Conversion into a qualified charitable remainder trust—A client can provide that the revocable living trust be transformed at death into a qualified charitable remainder trust that provides payments for life or a term of years (up to 20) to a family member.  This also generates an estate tax charitable deduction.

Conversion into an irrevocable, nonqualified charitable remainder trust—Clients might wish to have their revocable trusts become irrevocable at death, paying income to family members, with remainder to charity.  Such a trust makes sense where the client wants more flexibility for family members (to invade trust principal, for example), and is not concerned about the estate tax charitable deduction.

Conversion to a QTIP trust, remainder to charity—A revocable living trust can become an irrevocable QTIP trust at death, securing the unlimited estate tax marital deduction [Code §2056(b)] and a subsequent, unlimited estate tax charitable deduction upon the death of the surviving spouse—with charity as the remainderman.  A qualified charitable remainder trust is unnecessary where estate taxes are not a problem at the death of the client, which is the case with assets passing to a properly drawn QTIP trust [Code §§ 2044(c), 2055].
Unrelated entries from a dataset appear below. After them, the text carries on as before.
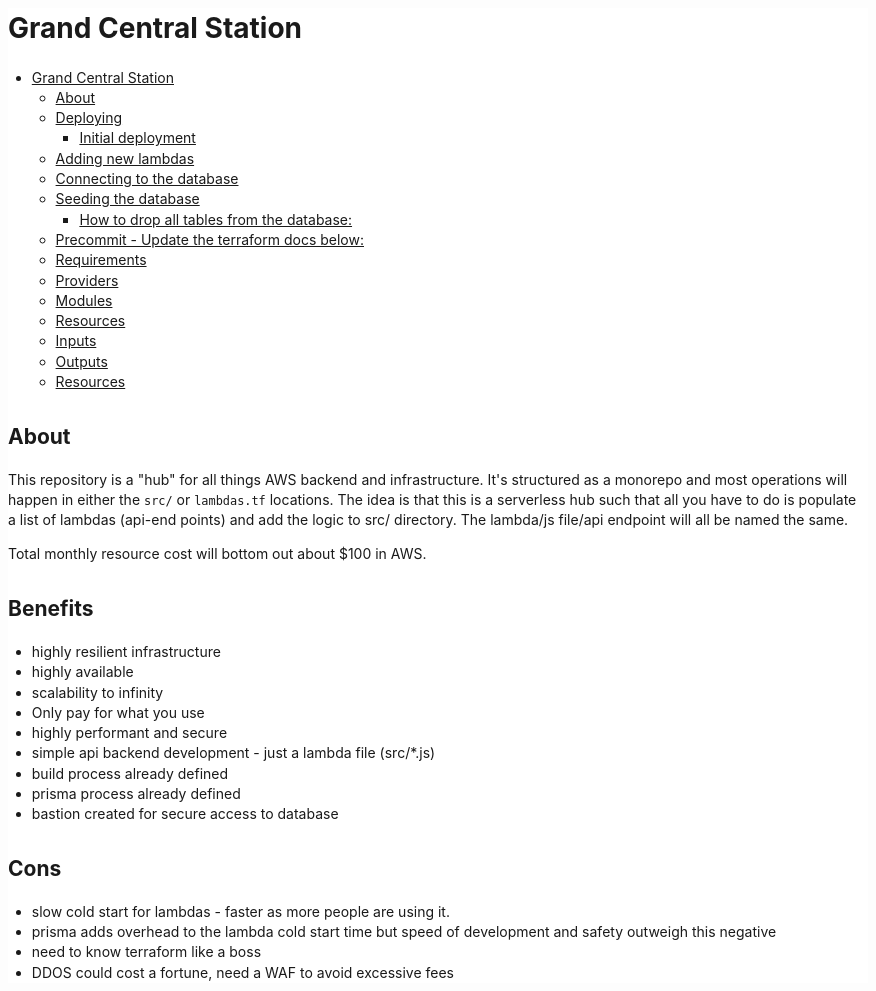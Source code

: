 # Grand Central Station



- [Grand Central Station](#the-purple-piggybank---grand-central-station)
  - [About](#about)
  - [Deploying](#deploying)
    - [Initial deployment](#initial-deployment)
  - [Adding new lambdas](#adding-new-lambdas)
  - [Connecting to the database](#connecting-to-the-database)
  - [Seeding the database](#seeding-the-database)
    - [How to drop all tables from the database:](#how-to-drop-all-tables-from-the-database)
  - [Precommit - Update the terraform docs below:](#precommit---update-the-terraform-docs-below)
  - [Requirements](#requirements)
  - [Providers](#providers)
  - [Modules](#modules)
  - [Resources](#resources)
  - [Inputs](#inputs)
  - [Outputs](#outputs)
  - [Resources](#resources)


## About

This repository is a "hub" for all things AWS backend and infrastructure. It's structured as a monorepo and most operations will happen in either the `src/` or `lambdas.tf` locations.
The idea is that this is a serverless hub such that all you have to do is populate a list of lambdas (api-end points) and add the logic to src/ directory. The lambda/js file/api endpoint will all be named the same.

Total monthly resource cost will bottom out about $100 in AWS. 

## Benefits

- highly resilient infrastructure
- highly available
- scalability to infinity
- Only pay for what you use
- highly performant and secure
- simple api backend development - just a lambda file (src/*.js)
- build process already defined
- prisma process already defined
- bastion created for secure access to database

## Cons

- slow cold start for lambdas - faster as more people are using it.
- prisma adds overhead to the lambda cold start time but speed of development and safety outweigh this negative
- need to know terraform like a boss
- DDOS could cost a fortune, need a WAF to avoid excessive fees
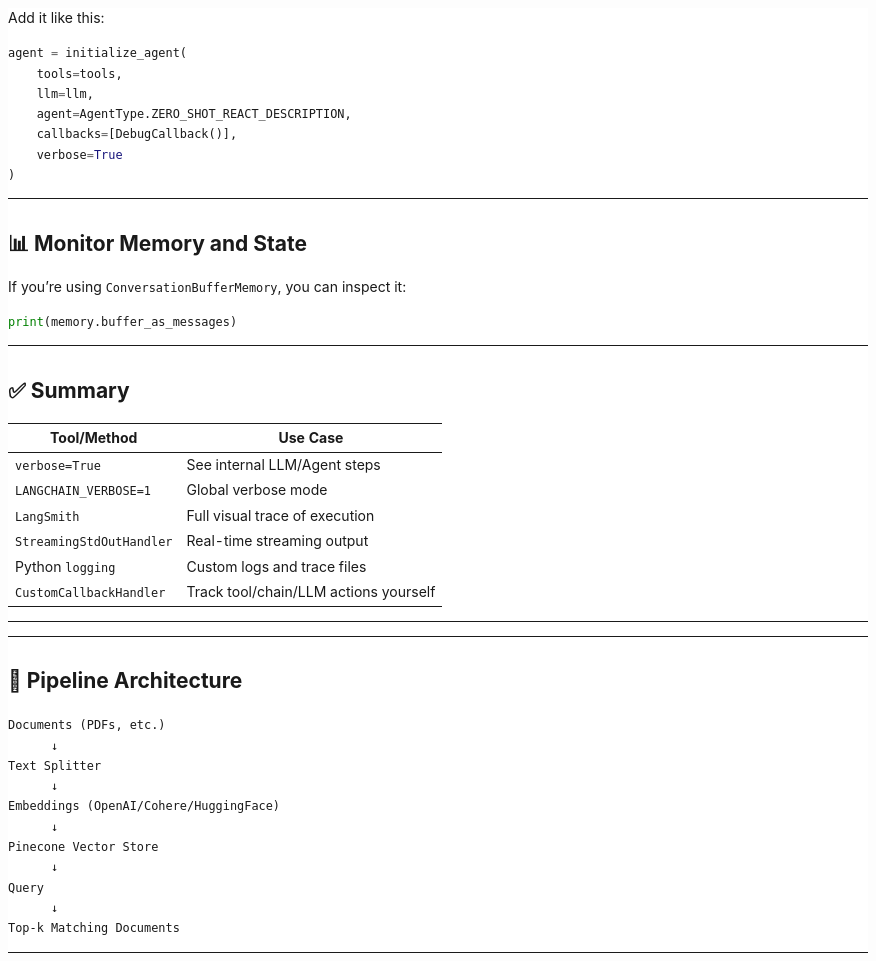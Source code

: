 Add it like this:

```python
agent = initialize_agent(
    tools=tools,
    llm=llm,
    agent=AgentType.ZERO_SHOT_REACT_DESCRIPTION,
    callbacks=[DebugCallback()],
    verbose=True
)
```

---

## 📊 Monitor Memory and State

If you’re using `ConversationBufferMemory`, you can inspect it:

```python
print(memory.buffer_as_messages)
```

---

## ✅ Summary

| Tool/Method              | Use Case                              |
| ------------------------ | ------------------------------------- |
| `verbose=True`           | See internal LLM/Agent steps          |
| `LANGCHAIN_VERBOSE=1`    | Global verbose mode                   |
| `LangSmith`              | Full visual trace of execution        |
| `StreamingStdOutHandler` | Real-time streaming output            |
| Python `logging`         | Custom logs and trace files           |
| `CustomCallbackHandler`  | Track tool/chain/LLM actions yourself |

---

---

## 🧱 Pipeline Architecture

```
Documents (PDFs, etc.)
      ↓
Text Splitter
      ↓
Embeddings (OpenAI/Cohere/HuggingFace)
      ↓
Pinecone Vector Store
      ↓
Query
      ↓
Top-k Matching Documents
```

---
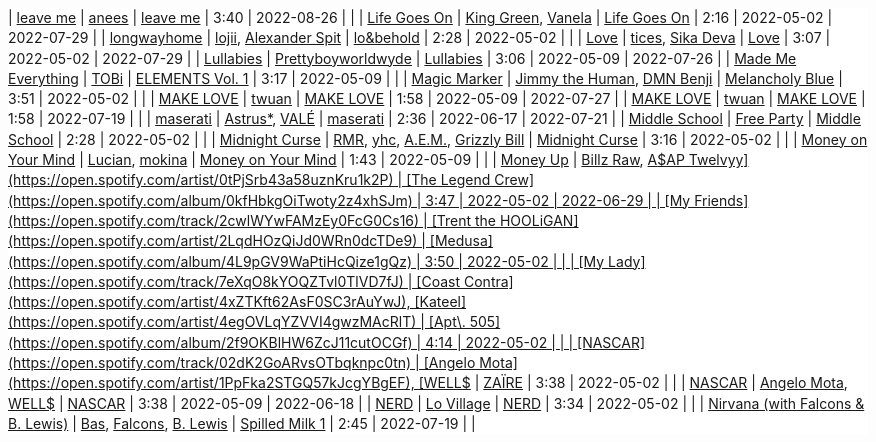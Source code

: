 | [leave me](https://open.spotify.com/track/0vrDGR5ZjdDIBUuDep6yXT) | [anees](https://open.spotify.com/artist/2HPqVfdPh9JkBSlFG5hK6h) | [leave me](https://open.spotify.com/album/68002qOu8hxM87YLHG7Bo5) | 3:40 | 2022-08-26 |  |
| [Life Goes On](https://open.spotify.com/track/1rtaHauB4l1OFtD6thohhV) | [King Green](https://open.spotify.com/artist/3jivTPQnC8Vupqc3EFO33c), [Vanela](https://open.spotify.com/artist/1v3Hk0YPwZXnxnKKyXOrmu) | [Life Goes On](https://open.spotify.com/album/3vOzjE1upvGptrWs9usmoe) | 2:16 | 2022-05-02 | 2022-07-29 |
| [longwayhome](https://open.spotify.com/track/5xOVRRvIkoI6xqfSAXLMew) | [lojii](https://open.spotify.com/artist/2N2l2BR0KlnQrFnOn7ntEN), [Alexander Spit](https://open.spotify.com/artist/6lx2eNLdx4ZkZwrjNubj8W) | [lo&behold](https://open.spotify.com/album/2usDuczD98n3Eqg79QAR4Y) | 2:28 | 2022-05-02 |  |
| [Love](https://open.spotify.com/track/6WGULFu1DyiSkxuo1l0cfs) | [tices](https://open.spotify.com/artist/4kfgtF7AKo4zGEaWP9xqHS), [Sika Deva](https://open.spotify.com/artist/3UsIngEd65pVgWQpwNjvqu) | [Love](https://open.spotify.com/album/6anZrvkEhxWUE1UCCNvRXZ) | 3:07 | 2022-05-02 | 2022-07-29 |
| [Lullabies](https://open.spotify.com/track/7fvAIIqAH1TzC5ohdv0w2m) | [Prettyboyworldwyde](https://open.spotify.com/artist/4ij8hiJFbjYUq3n0Dw06gw) | [Lullabies](https://open.spotify.com/album/642lvfkfMbNRdvZJbpOYR2) | 3:06 | 2022-05-09 | 2022-07-26 |
| [Made Me Everything](https://open.spotify.com/track/6SykBo6T7iX27cRWyQlmww) | [TOBi](https://open.spotify.com/artist/0P54cVemq1DCHUfUMlWAoN) | [ELEMENTS Vol\. 1](https://open.spotify.com/album/1c39zRl2zcy9c4rZoLLEGm) | 3:17 | 2022-05-09 |  |
| [Magic Marker](https://open.spotify.com/track/5BIrgIwVrpIQd25BsG1ssv) | [Jimmy the Human](https://open.spotify.com/artist/7FNq7KypqSHxVpheIT3meB), [DMN Benji](https://open.spotify.com/artist/17IbTmbGSNpfwMeaUVJfzC) | [Melancholy Blue](https://open.spotify.com/album/0Qgyz9jEkFB72s4G4QPtfO) | 3:51 | 2022-05-02 |  |
| [MAKE LOVE](https://open.spotify.com/track/263rp1fuSHHlnQRetm2LGm) | [twuan](https://open.spotify.com/artist/5T0wPeBVC0F7uEbIr8JKE5) | [MAKE LOVE](https://open.spotify.com/album/6r68rYBDOL1PCyKBEmFpjg) | 1:58 | 2022-05-09 | 2022-07-27 |
| [MAKE LOVE](https://open.spotify.com/track/2ZhnzM9V0Lq2NxP39SFt3u) | [twuan](https://open.spotify.com/artist/5T0wPeBVC0F7uEbIr8JKE5) | [MAKE LOVE](https://open.spotify.com/album/5AEvKwlAfddCE6tZNUjaJv) | 1:58 | 2022-07-19 |  |
| [maserati](https://open.spotify.com/track/76TaITRKyi7ETr5sCApNY3) | [Astrus\*](https://open.spotify.com/artist/1CyAtnOmpHpo7OcTqkLMnR), [VALÉ](https://open.spotify.com/artist/3iyja6ErhSJ4NplEsdlzyE) | [maserati](https://open.spotify.com/album/62KiLCDN5uVSg5yx2xbjaN) | 2:36 | 2022-06-17 | 2022-07-21 |
| [Middle School](https://open.spotify.com/track/2d4UOvvcPXJNeOUEi61vLN) | [Free Party](https://open.spotify.com/artist/2A1dxDBORVkkbHJDVDOhed) | [Middle School](https://open.spotify.com/album/1APaIiDsD9NbwjgJQW646O) | 2:28 | 2022-05-02 |  |
| [Midnight Curse](https://open.spotify.com/track/3BNESJ2yLzjqbWYv2xChJu) | [RMR](https://open.spotify.com/artist/0X2J8fApsWL9p5yOCgPhHR), [yhc](https://open.spotify.com/artist/079Hm1TTsH6DII9PYA5Daj), [A.E.M.](https://open.spotify.com/artist/0mhRwAWYFDqJhVHmfnVwui), [Grizzly Bill](https://open.spotify.com/artist/3jC2KVFOMy7q4PyjdLMU5e) | [Midnight Curse](https://open.spotify.com/album/1glEvKae946j1UehmPCKNW) | 3:16 | 2022-05-02 |  |
| [Money on Your Mind](https://open.spotify.com/track/2L3Is8ZtUJ48PIUJVO7Gvv) | [Lucian](https://open.spotify.com/artist/5CVsjwjuzUOrlEc2OJbUg4), [mokina](https://open.spotify.com/artist/6TnOtn1qYytprdSpG4kYCc) | [Money on Your Mind](https://open.spotify.com/album/4QNDvCyHma9aUlMwfZFufX) | 1:43 | 2022-05-09 |  |
| [Money Up](https://open.spotify.com/track/3AjcVMOBCmdqHciNuPmWhV) | [Billz Raw](https://open.spotify.com/artist/5rtWbKKiBOSJDWtvjI1V4k), [A$AP Twelvyy](https://open.spotify.com/artist/0tPjSrb43a58uznKru1k2P) | [The Legend Crew](https://open.spotify.com/album/0kfHbkgOiTwoty2z4xhSJm) | 3:47 | 2022-05-02 | 2022-06-29 |
| [My Friends](https://open.spotify.com/track/2cwlWYwFAMzEy0FcG0Cs16) | [Trent the HOOLiGAN](https://open.spotify.com/artist/2LqdHOzQiJd0WRn0dcTDe9) | [Medusa](https://open.spotify.com/album/4L9pGV9WaPtiHcQize1gQz) | 3:50 | 2022-05-02 |  |
| [My Lady](https://open.spotify.com/track/7eXqO8kYOQZTvl0TlVD7fJ) | [Coast Contra](https://open.spotify.com/artist/4xZTKft62AsF0SC3rAuYwJ), [Kateel](https://open.spotify.com/artist/4egOVLqYZVVI4gwzMAcRlT) | [Apt\. 505](https://open.spotify.com/album/2f9OKBlHW6ZcJ11cutOCGf) | 4:14 | 2022-05-02 |  |
| [NASCAR](https://open.spotify.com/track/02dK2GoARvsOTbqknpc0tn) | [Angelo Mota](https://open.spotify.com/artist/1PpFka2STGQ57kJcgYBgEF), [WELL$](https://open.spotify.com/artist/0LHzh8WdqxdtnTzp0XIOyZ) | [ZAÏRE](https://open.spotify.com/album/2ipqq0qkzSqrdATDtgmpRM) | 3:38 | 2022-05-02 |  |
| [NASCAR](https://open.spotify.com/track/4ROzAiT7TDnLNwZm1LWepl) | [Angelo Mota](https://open.spotify.com/artist/1PpFka2STGQ57kJcgYBgEF), [WELL$](https://open.spotify.com/artist/0LHzh8WdqxdtnTzp0XIOyZ) | [NASCAR](https://open.spotify.com/album/784yjlSv5rBCntYszZ8ijh) | 3:38 | 2022-05-09 | 2022-06-18 |
| [NERD](https://open.spotify.com/track/4rg6TeIhQo6YvqyOk5KXUB) | [Lo Village](https://open.spotify.com/artist/7h01MzzV4zMo39ocJpJiCi) | [NERD](https://open.spotify.com/album/7uMU8Ih931hKxSu2z7phrl) | 3:34 | 2022-05-02 |  |
| [Nirvana \(with Falcons & B\. Lewis\)](https://open.spotify.com/track/7LjRPqtlYb2qyqUmKOwKuz) | [Bas](https://open.spotify.com/artist/70gP6Ry4Uo0Yx6uzPIdaiJ), [Falcons](https://open.spotify.com/artist/7lm68Uw3UZDD1vlAWpLeDL), [B\. Lewis](https://open.spotify.com/artist/6asmpfwwanm7jSQldjBu7y) | [Spilled Milk 1](https://open.spotify.com/album/5L0fqBCRKpkOHDNiwTgJbZ) | 2:45 | 2022-07-19 |  |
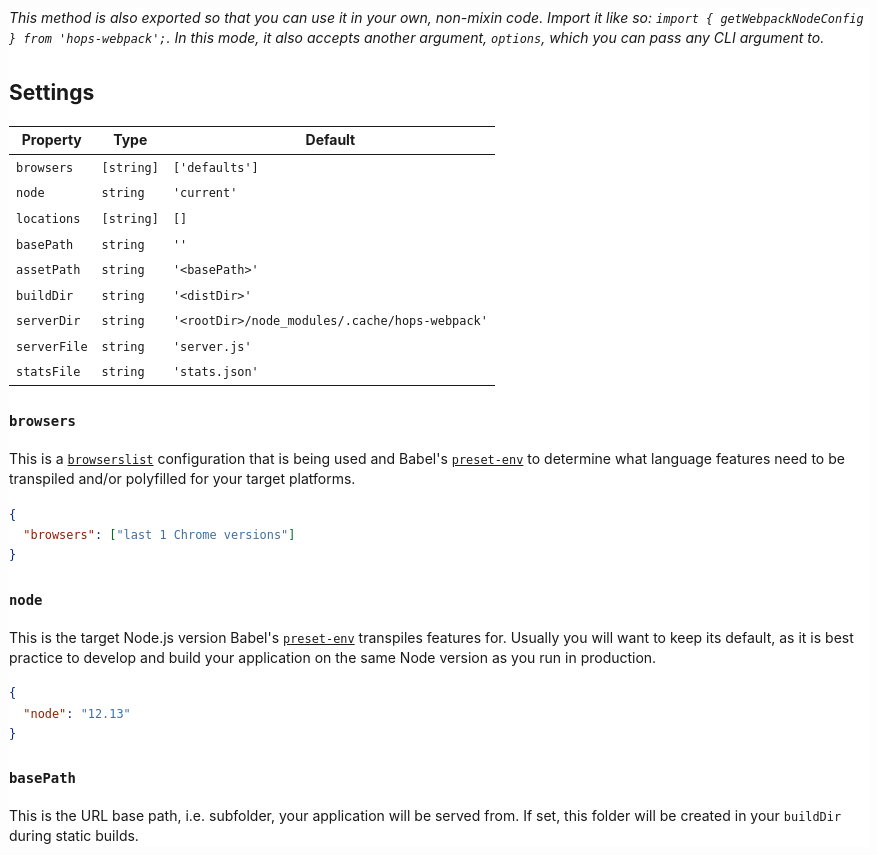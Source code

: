 _This method is also exported so that you can use it in your own, non-mixin code. Import it like so: `import { getWebpackNodeConfig } from 'hops-webpack';`. In this mode, it also accepts another argument, `options`, which you can pass any CLI argument to._

## Settings

| Property     | Type       | Default                                        |
| ------------ | ---------- | ---------------------------------------------- |
| `browsers`   | `[string]` | `['defaults']`                                 |
| `node`       | `string`   | `'current'`                                    |
| `locations`  | `[string]` | `[]`                                           |
| `basePath`   | `string`   | `''`                                           |
| `assetPath`  | `string`   | `'<basePath>'`                                 |
| `buildDir`   | `string`   | `'<distDir>'`                                  |
| `serverDir`  | `string`   | `'<rootDir>/node_modules/.cache/hops-webpack'` |
| `serverFile` | `string`   | `'server.js'`                                  |
| `statsFile`  | `string`   | `'stats.json'`                                 |

### `browsers`

This is a [`browserslist`](https://github.com/browserslist/browserslist) configuration that is being used and Babel's [`preset-env`](https://babeljs.io/docs/plugins/preset-env/) to determine what language features need to be transpiled and/or polyfilled for your target platforms.

```json
{
  "browsers": ["last 1 Chrome versions"]
}
```

### `node`

This is the target Node.js version Babel's [`preset-env`](https://babeljs.io/docs/plugins/preset-env/) transpiles features for. Usually you will want to keep its default, as it is best practice to develop and build your application on the same Node version as you run in production.

```json
{
  "node": "12.13"
}
```

### `basePath`

This is the URL base path, i.e. subfolder, your application will be served from. If set, this folder will be created in your `buildDir` during static builds.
  • Charitable gift annuities offer a variety of advantages for clients: (1) new retirees who want to switch stocks into fixed income arrangements can minimize capital gains tax and receive income tax deductions as well; (2) donors can dip into principal without fear of running out of savings; (3) annuity payments are partly tax free during a recipient’s life expectancy; and (4) larger charitable deductions may enable donors to itemize this year.
  • Charitable remainder unitrusts enable clients to custom-design a gift plan that can increase annual income, reduce income taxes and capital gains taxes, assist worthwhile causes and accomplish personal goals, such as augmenting retirement savings, providing for college educations, assisting friends or relatives, providing money management to those who need it and other goals.
  • Remainder interests in a personal residence or farm are attractive because, while carrying out their charitable intentions, donors need not change their style of living or that of their families.  Deductions are at higher levels for these gifts, due to low §7520 rates.  The residence or farm does not have to be transferred to a charitable remainder trust to accomplish the goal of having the property pass to charity at the donor’s death.
  • Charitable lead annuity trusts can save clients considerable gift and/or income tax if established during periods of low interest rates.